FIRST AMENDMENT TO THE TAX SHARING AGREEMENT

This First Amendment, dated as of October 3, 2014 (this “First Amendment”), to the Tax Sharing Agreement dated as of August 27, 2014 (the “Agreement”), is entered into by and between Liberty Interactive Corporation, a Delaware corporation, and Liberty TripAdvisor Holdings, Inc., a Delaware corporation.  Unless otherwise stated herein, capitalized terms used in this First Amendment shall have the meaning ascribed to such terms in the Agreement.

RECITALS

WHEREAS, the parties have entered into the Agreement which governs the allocation of liabilities for Taxes arising prior to, as a result of, and subsequent to the Distribution, and certain other matters relating to Taxes; and

WHEREAS, the parties now wish to amend the Agreement in certain respects as provided herein to clarify the intent of the parties with respect to a defined term in the Agreement.

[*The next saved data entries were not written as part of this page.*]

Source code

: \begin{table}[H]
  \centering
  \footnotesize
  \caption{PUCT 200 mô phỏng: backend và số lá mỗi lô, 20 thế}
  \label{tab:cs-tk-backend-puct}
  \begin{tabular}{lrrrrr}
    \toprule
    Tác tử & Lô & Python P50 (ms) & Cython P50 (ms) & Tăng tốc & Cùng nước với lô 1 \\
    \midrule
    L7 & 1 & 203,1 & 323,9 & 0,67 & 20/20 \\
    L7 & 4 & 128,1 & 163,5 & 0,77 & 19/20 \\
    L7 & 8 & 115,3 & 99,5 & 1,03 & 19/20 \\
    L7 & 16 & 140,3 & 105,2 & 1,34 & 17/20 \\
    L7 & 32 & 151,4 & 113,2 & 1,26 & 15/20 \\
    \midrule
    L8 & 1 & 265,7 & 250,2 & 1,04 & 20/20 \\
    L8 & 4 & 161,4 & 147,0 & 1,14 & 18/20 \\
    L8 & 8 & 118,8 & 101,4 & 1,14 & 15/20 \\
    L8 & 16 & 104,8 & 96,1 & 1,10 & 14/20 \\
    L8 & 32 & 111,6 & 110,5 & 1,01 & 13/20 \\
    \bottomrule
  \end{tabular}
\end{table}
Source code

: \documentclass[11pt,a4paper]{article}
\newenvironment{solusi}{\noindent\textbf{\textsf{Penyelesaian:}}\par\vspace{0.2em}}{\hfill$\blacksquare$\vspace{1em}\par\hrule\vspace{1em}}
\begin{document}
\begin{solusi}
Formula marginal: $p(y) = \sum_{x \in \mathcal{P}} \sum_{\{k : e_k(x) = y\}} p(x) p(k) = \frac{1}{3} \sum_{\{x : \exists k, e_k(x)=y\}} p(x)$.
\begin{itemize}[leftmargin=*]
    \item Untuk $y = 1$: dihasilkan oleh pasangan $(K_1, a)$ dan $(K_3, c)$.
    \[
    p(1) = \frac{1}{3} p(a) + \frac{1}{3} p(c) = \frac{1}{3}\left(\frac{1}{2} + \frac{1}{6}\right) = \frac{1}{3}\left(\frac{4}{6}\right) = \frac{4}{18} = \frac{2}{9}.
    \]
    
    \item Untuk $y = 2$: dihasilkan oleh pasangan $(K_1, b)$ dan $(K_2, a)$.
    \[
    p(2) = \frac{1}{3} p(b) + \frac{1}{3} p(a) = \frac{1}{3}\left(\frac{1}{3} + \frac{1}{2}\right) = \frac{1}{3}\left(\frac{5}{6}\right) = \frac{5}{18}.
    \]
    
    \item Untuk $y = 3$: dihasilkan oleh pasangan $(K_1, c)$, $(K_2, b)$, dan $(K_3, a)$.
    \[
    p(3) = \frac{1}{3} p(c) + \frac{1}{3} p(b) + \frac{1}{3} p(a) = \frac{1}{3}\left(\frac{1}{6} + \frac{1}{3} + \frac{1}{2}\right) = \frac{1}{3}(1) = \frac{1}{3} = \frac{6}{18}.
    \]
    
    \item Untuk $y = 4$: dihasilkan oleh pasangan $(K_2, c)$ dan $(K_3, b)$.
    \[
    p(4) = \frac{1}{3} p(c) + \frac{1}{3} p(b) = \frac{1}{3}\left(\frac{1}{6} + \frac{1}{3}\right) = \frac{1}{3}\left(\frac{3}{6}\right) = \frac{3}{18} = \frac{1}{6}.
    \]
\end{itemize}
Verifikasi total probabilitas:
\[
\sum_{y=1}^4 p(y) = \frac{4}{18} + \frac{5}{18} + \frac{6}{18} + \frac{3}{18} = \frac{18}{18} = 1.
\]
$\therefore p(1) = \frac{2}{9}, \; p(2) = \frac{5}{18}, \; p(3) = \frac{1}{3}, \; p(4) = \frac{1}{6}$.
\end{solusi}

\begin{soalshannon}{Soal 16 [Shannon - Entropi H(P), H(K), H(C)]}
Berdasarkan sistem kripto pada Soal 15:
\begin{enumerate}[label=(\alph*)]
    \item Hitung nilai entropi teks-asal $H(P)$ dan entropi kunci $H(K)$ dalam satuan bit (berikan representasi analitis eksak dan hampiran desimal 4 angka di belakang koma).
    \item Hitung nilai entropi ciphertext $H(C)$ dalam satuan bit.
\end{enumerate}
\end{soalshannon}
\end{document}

NOW, THEREFORE, in consideration of the foregoing and the covenants and agreements set forth below, the parties hereto agree as follows:

1. The Agreement is amended by replacing the defined term “Compensatory Equity Interests” (including the related definition) in Section 1 of the Agreement with the following defined term (and related definition):

“‘Compensatory Equity Interests’ means options, stock appreciation rights, restricted stock, stock units or other rights with respect to Distributing Stock or Spinco Stock that are granted on or prior to the Distribution Date by Distributing, Spinco or any of their respective Subsidiaries in connection with employee, independent contractor or director compensation or other employee benefits (including, for the avoidance of doubt, options, stock appreciation rights, restricted stock, stock units or other rights issued in respect of any of the foregoing by reason of the Distribution or any subsequent transaction).”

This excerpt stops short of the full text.